▶ EXTRACTED INFORMATION
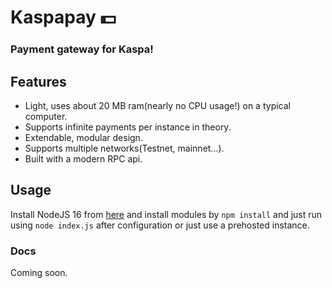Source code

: # Kaspapay 💵
### Payment gateway for Kaspa!

## Features
* Light, uses about 20 MB ram(nearly no CPU usage!) on a typical computer.
* Supports infinite payments per instance in theory.
* Extendable, modular design.
* Supports multiple networks(Testnet, mainnet...).
* Built with a modern RPC api.

## Usage
Install NodeJS 16 from [here](https://nodejs.org/) and install modules by ``npm install`` and just run using ``node index.js`` after configuration or just use a prehosted instance.

### Docs
Coming soon.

▶ TASK ITEM
Could you restate each record word for word, keeping the pictures out?

▶ ANSWER FOR THIS EXERCISE
Source code

: # Kaspapay 💵
### Payment gateway for Kaspa!

## Features
* Light, uses about 20 MB ram(nearly no CPU usage!) on a typical computer.
* Supports infinite payments per instance in theory.
* Extendable, modular design.
* Supports multiple networks(Testnet, mainnet...).
* Built with a modern RPC api.

## Usage
Install NodeJS 16 from [here](https://nodejs.org/) and install modules by ``npm install`` and just run using ``node index.js`` after configuration or just use a prehosted instance.

### Docs
Coming soon.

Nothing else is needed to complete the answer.